(Data extracted from a collection)
◇ ◇ ◇ ◇ ◇
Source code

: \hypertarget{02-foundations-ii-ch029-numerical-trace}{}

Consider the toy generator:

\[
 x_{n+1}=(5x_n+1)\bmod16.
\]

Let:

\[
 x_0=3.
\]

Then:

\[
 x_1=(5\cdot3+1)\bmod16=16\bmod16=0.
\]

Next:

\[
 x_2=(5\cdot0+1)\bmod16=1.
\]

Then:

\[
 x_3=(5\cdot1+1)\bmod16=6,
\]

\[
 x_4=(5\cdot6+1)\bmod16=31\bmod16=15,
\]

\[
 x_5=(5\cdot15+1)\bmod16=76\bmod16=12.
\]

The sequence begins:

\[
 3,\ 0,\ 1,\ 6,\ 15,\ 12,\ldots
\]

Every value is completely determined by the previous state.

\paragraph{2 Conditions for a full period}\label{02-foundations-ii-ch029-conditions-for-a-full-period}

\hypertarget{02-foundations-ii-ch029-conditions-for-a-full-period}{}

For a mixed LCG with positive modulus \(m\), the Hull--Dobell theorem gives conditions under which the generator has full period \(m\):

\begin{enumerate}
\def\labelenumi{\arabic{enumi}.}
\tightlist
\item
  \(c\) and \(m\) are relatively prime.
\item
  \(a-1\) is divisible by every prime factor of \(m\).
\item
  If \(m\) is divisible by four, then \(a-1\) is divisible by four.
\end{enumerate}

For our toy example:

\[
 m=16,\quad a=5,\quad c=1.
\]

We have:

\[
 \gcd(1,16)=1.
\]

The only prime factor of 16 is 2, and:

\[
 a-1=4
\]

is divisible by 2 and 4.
◇ ◇ ◇ ◇ ◇
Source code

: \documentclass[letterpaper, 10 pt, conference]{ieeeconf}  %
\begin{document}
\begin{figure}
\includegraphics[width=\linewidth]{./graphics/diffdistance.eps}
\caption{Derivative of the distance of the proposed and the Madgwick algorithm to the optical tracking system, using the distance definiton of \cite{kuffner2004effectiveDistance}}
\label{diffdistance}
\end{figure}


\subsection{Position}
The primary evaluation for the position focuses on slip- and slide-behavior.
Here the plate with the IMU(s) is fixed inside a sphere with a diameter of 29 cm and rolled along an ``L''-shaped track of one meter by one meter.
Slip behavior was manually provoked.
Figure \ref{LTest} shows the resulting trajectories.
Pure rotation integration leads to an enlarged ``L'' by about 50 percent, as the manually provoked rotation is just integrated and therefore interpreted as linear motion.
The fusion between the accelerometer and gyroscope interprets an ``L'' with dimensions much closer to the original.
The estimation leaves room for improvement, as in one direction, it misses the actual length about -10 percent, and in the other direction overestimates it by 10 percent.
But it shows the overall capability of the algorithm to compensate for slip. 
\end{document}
◇ ◇ ◇ ◇ ◇
▸ Assignment: Which lines of the data include the word "diffdistance"? Copy each one.

▸ Answer to the problem:
\includegraphics[width=\linewidth]{./graphics/diffdistance.eps}
\label{diffdistance}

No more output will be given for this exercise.